Об их существовании я узнала задолго до начала профессиональных занятий историей. Моя бабушка по папиной линии Антонина Станиславовна Комас (1900–1975), наполовину полька, выросла в городе Рославль. До революции он находился за чертой оседлости, на перекрестке трех культур: русской, еврейской и польской. Внешне совершенно невзрачная, в отличие от бабушки Кати (мамина линия), кустодиевской красавицы, бабушка Тоня, как большинство женщин с польской кровью, обладала такой «чертинкой», что мимо нее не мог пройти ни один мужчина. Правда, троих детей, старшим из которых был мой отец, она родила в законном браке с Дмитрием Ефремовичем Лебиным (1902–1990). С 1922 года он служил в системе ОГПУ и в Поволжье, и в Белоруссии, и в Самарканде, и в Ленобласти, и в Великом Новгороде. Где-то в начале 1930‐х бабушка рассталась с дедом. А он сделал по тому времени блестящую карьеру – закончил свою службу в звании комиссара милиции третьего ранга (генерал-майор). Но это все было уже в Москве и без нас. После бабушки Дмитрий Ефремович женился на Елене Степановне Воробей, которая служила в Общесоюзном доме моделей. Для создателей фильма «Красная королева» (2015) Елена Степановна послужила прообразом мужеподобной тетки Калерии Кузьминичны – начальника отдела кадров. Один раз в детстве я видела и своего деда по отцовской линии, и его жену – маленькую, хорошенькую, пухленькую хохотушку. Дед Лебин знал толк в женщинах. А мне даже перепали два платьица из детской коллекции Дома моделей.

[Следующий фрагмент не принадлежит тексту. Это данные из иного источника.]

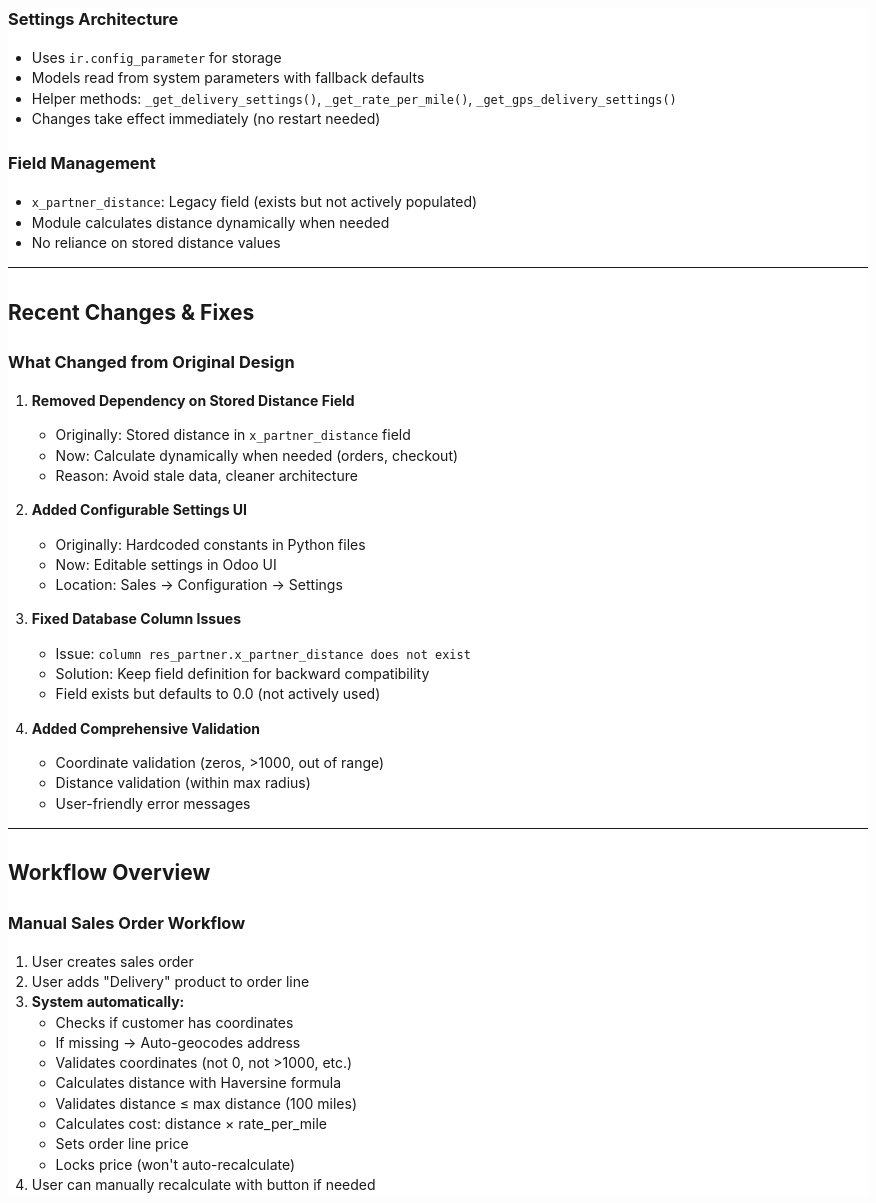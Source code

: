 ### Settings Architecture
- Uses `ir.config_parameter` for storage
- Models read from system parameters with fallback defaults
- Helper methods: `_get_delivery_settings()`, `_get_rate_per_mile()`, `_get_gps_delivery_settings()`
- Changes take effect immediately (no restart needed)

### Field Management
- `x_partner_distance`: Legacy field (exists but not actively populated)
- Module calculates distance dynamically when needed
- No reliance on stored distance values

---

## Recent Changes & Fixes

### What Changed from Original Design

1. **Removed Dependency on Stored Distance Field**
   - Originally: Stored distance in `x_partner_distance` field
   - Now: Calculate dynamically when needed (orders, checkout)
   - Reason: Avoid stale data, cleaner architecture

2. **Added Configurable Settings UI**
   - Originally: Hardcoded constants in Python files
   - Now: Editable settings in Odoo UI
   - Location: Sales → Configuration → Settings

3. **Fixed Database Column Issues**
   - Issue: `column res_partner.x_partner_distance does not exist`
   - Solution: Keep field definition for backward compatibility
   - Field exists but defaults to 0.0 (not actively used)

4. **Added Comprehensive Validation**
   - Coordinate validation (zeros, >1000, out of range)
   - Distance validation (within max radius)
   - User-friendly error messages

---

## Workflow Overview

### Manual Sales Order Workflow
1. User creates sales order
2. User adds "Delivery" product to order line
3. **System automatically:**
   - Checks if customer has coordinates
   - If missing → Auto-geocodes address
   - Validates coordinates (not 0, not >1000, etc.)
   - Calculates distance with Haversine formula
   - Validates distance ≤ max distance (100 miles)
   - Calculates cost: distance × rate_per_mile
   - Sets order line price
   - Locks price (won't auto-recalculate)
4. User can manually recalculate with button if needed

В последний раз бабушка по папиной линии вышла замуж в 57 лет, что в 1950‐х было шоком. Думаю, не последнюю роль в успехе на личном фронте играло ее умение вести непринужденный диалог. Домашний язык Антонины Станиславовны, который она на публике скрывала под лаком образования, полученного в гимназии, был цветистым. Прощаясь, например, она всегда говорила: «Шрайбен зи битте открыткес, в крайнем случае телеграммс». От бабушки я услышала и выражение: «Там, где брошка, там перед». Позднее она с некоторыми купюрами исполнила для меня песенку:
Текст мне очень нравился. Смешной и насыщенный антропологическими деталями, как я теперь понимаю, он отражал специфику досуга эпохи нэпа. До сих пор, насколько я знаю, точно неизвестно, когда написал эту песню В. Руденков. Но бабушка говорила, что слышала ее в Рославле в 1920‐х годах. Мурлыкал «Школу танцев» и мой дед, мамин отчим, Николай Иванович Чирков, в начале 1930‐х годов работник Ленинградского УГРО. Говорил, что урки очень любили эту песню.